Ieri Trump ha bloccato le vendite di microchip Nvidia suscettibili di servire ai supercomputer cinesi: con quella decisione ha prolungato una politica di embargo sulle tecnologie avanzate che era stata perseguita dal suo predecessore democratico Joe Biden.

La questione dei macro-squilibri commerciali — la strategia mercantilista con cui la Repubblica Popolare ha accumulato avanzi sempre più colossali — è solo un pezzo del problema cinese visto da Washington.

La revisione in senso critico cominciò dieci anni fa verso la fine del secondo mandato di Barack Obama, non a caso. Fu nel 2015 che Xi Jinping svelò la sua strategia “Made in China 2025”: si proponeva di sostituire l’America nella leadership di tutte le industrie strategiche e tecnologie avanzate, per accerchiarci dal basso e dall’alto, surclassandoci sia nella competizione sui costi sia nella qualità.

E quando da una fabbrica cinese esce un’auto elettrica che non sfigura nel confronto con la Tesla, e costa meno, il cerchio si è chiuso.

I democratici Usa sotto Obama e Biden si erano convinti di dover reagire, perciò la sinistra americana pullula di “falchi” anti-cinesi quanto l’entourage di Trump.

Anzi, è proprio nel partito degli Obama e dei Biden che la strategia di contenimento di Pechino è stata arricchita sul versante geopolitico: con la costruzione di alleanze tra democrazie dell’Indo-Pacifico (Quad e Aukus), con i ripetuti avvisi lanciati a Xi contro l’annessione violenta di Taiwan.
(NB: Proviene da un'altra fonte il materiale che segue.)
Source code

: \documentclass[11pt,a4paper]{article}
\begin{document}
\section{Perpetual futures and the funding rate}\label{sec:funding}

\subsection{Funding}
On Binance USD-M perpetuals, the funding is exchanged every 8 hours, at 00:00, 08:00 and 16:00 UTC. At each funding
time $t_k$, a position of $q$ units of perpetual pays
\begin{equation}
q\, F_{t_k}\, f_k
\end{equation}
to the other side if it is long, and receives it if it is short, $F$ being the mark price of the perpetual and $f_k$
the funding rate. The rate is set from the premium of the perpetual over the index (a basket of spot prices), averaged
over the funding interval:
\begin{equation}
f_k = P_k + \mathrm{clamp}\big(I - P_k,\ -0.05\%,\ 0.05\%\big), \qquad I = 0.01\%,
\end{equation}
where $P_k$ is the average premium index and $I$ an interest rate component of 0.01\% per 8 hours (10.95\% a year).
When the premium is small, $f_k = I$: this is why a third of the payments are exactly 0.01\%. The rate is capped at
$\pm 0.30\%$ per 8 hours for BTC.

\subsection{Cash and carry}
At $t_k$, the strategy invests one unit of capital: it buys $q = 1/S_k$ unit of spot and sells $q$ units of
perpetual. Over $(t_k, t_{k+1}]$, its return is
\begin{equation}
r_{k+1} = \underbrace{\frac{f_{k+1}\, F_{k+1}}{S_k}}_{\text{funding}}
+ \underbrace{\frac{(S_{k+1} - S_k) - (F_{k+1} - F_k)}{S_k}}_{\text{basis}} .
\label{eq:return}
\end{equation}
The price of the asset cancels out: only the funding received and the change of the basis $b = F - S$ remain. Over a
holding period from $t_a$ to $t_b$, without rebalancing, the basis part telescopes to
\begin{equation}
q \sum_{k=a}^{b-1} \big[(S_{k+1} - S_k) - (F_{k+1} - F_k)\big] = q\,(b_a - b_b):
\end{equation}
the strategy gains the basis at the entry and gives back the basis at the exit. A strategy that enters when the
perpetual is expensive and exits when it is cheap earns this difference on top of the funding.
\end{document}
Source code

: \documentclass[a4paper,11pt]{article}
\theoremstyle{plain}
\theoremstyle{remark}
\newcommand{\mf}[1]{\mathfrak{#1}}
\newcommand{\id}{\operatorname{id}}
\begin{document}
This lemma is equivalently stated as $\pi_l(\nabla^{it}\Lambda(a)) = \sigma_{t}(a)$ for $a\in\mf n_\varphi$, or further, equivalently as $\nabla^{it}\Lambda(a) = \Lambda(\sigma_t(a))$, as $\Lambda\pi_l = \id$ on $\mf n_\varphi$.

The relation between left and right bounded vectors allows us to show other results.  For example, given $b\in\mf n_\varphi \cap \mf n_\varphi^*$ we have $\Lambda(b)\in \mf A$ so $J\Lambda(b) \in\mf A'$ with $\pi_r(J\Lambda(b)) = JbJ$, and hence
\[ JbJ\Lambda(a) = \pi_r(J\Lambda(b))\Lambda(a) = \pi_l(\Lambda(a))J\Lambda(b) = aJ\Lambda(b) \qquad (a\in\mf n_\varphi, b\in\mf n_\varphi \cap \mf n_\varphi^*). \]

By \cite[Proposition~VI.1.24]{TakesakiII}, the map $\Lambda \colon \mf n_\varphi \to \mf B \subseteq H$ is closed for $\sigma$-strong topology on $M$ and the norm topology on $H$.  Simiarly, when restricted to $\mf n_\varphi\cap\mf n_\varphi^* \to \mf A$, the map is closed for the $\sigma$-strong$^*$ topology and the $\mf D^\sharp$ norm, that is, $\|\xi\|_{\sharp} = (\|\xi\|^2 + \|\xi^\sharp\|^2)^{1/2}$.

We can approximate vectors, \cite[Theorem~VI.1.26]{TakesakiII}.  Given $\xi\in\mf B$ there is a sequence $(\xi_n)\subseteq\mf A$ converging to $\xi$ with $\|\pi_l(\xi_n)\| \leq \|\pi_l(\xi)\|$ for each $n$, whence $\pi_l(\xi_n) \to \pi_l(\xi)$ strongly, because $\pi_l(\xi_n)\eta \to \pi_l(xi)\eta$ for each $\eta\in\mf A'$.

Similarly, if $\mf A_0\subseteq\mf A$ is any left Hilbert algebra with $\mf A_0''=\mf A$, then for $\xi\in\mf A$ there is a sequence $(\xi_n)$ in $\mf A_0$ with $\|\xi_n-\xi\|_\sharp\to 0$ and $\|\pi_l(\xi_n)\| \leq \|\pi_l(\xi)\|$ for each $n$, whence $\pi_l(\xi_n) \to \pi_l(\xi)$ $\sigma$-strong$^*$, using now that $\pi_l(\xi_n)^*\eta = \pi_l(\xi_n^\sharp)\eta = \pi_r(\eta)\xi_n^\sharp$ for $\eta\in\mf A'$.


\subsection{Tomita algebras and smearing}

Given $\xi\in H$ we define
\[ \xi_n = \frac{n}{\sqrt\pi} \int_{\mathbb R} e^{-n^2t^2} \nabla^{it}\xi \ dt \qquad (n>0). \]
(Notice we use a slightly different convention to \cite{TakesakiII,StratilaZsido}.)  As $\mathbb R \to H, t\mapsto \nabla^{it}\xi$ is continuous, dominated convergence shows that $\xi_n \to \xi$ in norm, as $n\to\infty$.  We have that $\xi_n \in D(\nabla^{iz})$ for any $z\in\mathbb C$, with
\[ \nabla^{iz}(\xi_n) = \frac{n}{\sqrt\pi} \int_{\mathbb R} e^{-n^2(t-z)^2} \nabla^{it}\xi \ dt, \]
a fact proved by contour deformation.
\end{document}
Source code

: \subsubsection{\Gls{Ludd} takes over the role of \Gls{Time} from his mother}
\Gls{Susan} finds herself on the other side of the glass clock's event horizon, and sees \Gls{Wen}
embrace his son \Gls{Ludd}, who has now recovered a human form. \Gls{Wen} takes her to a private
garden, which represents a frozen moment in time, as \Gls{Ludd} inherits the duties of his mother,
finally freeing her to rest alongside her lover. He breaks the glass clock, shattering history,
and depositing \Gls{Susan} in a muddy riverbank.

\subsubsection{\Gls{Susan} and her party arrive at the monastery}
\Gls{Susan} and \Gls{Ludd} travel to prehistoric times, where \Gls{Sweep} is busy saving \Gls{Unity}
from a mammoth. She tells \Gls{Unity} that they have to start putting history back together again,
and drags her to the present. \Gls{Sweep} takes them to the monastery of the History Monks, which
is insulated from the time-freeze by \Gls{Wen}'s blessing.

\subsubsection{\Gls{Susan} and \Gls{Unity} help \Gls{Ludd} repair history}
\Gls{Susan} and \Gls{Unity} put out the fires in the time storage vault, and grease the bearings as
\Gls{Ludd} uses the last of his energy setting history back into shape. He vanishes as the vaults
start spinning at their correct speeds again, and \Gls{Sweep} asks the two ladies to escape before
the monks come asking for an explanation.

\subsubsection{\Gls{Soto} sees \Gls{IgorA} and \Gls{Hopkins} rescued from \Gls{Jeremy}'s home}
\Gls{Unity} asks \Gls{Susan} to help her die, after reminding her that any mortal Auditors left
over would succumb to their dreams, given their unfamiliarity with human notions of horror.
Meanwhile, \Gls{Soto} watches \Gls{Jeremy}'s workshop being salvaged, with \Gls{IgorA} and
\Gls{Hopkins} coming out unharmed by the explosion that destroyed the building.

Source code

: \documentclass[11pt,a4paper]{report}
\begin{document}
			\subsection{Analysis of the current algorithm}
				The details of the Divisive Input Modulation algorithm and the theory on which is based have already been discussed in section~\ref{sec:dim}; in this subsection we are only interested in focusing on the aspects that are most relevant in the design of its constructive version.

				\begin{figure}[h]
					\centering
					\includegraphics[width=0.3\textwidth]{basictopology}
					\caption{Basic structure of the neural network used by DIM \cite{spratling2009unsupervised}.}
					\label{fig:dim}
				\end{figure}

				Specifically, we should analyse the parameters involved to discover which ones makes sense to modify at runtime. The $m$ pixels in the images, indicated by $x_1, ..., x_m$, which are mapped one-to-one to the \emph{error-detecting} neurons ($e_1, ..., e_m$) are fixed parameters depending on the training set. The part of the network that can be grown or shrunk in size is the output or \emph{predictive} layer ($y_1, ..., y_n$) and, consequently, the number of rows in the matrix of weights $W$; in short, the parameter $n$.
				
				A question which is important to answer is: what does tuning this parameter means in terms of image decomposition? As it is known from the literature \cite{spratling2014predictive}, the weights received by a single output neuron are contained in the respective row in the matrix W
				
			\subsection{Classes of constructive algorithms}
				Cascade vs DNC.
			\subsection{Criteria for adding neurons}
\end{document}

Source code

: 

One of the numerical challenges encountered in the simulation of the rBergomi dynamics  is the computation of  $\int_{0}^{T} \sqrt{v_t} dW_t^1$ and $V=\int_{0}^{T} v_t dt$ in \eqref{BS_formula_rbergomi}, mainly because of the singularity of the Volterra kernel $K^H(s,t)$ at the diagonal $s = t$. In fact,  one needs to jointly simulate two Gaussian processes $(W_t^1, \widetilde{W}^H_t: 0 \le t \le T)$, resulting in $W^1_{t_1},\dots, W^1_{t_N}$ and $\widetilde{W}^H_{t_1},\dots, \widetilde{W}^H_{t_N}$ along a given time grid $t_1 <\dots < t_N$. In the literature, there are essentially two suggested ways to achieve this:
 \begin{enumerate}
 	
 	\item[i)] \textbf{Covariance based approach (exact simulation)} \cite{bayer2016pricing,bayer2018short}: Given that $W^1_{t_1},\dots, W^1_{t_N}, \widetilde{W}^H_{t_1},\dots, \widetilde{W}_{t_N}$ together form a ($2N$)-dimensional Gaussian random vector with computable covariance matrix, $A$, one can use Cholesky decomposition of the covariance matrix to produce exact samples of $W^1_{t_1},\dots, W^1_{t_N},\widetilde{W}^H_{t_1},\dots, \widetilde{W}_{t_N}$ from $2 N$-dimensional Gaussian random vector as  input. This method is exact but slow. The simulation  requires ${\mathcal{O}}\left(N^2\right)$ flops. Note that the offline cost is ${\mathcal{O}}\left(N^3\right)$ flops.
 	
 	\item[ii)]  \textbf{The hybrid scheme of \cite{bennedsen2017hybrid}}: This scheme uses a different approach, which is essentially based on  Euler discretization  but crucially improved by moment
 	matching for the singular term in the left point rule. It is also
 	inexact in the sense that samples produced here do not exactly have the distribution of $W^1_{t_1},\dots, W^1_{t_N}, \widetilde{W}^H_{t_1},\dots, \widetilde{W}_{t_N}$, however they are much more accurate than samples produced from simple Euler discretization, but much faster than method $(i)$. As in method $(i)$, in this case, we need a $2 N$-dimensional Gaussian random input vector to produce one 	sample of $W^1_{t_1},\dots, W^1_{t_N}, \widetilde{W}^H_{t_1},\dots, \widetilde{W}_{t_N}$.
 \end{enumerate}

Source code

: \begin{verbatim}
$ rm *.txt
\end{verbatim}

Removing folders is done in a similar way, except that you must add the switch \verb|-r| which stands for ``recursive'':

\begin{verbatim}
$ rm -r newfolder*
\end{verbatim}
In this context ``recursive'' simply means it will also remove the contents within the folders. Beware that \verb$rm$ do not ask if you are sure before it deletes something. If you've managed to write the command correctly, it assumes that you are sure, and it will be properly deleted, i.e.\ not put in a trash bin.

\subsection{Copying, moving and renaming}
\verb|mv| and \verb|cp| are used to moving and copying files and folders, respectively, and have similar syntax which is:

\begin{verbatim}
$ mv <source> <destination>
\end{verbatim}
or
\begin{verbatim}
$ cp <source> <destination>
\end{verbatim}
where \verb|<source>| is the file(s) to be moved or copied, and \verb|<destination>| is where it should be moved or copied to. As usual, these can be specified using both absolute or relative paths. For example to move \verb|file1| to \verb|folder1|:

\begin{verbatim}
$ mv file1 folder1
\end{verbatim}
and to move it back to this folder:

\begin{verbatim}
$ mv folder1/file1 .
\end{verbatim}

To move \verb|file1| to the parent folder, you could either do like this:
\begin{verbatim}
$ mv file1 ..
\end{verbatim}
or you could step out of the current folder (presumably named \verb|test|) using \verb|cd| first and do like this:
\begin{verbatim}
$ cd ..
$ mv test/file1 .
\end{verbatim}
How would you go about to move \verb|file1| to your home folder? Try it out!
Oggi la guerra dei dazi ha creato un’atmosfera inedita. L’antipatia verso Trump è a livelli tali, che molti europei tifano per un’alleanza Ue-Cina, sperando che questa serva a dare una lezione al “bullo” americano.

Essendo fresco reduce da un viaggio in Giappone, posso testimoniare che a Tokyo non ho trovato una simile tentazione: allarme e condanna per le mosse di Trump, questo sì, soprattutto nel mondo industriale; ma non al punto da dimenticare che la Cina rappresenta una minaccia superiore.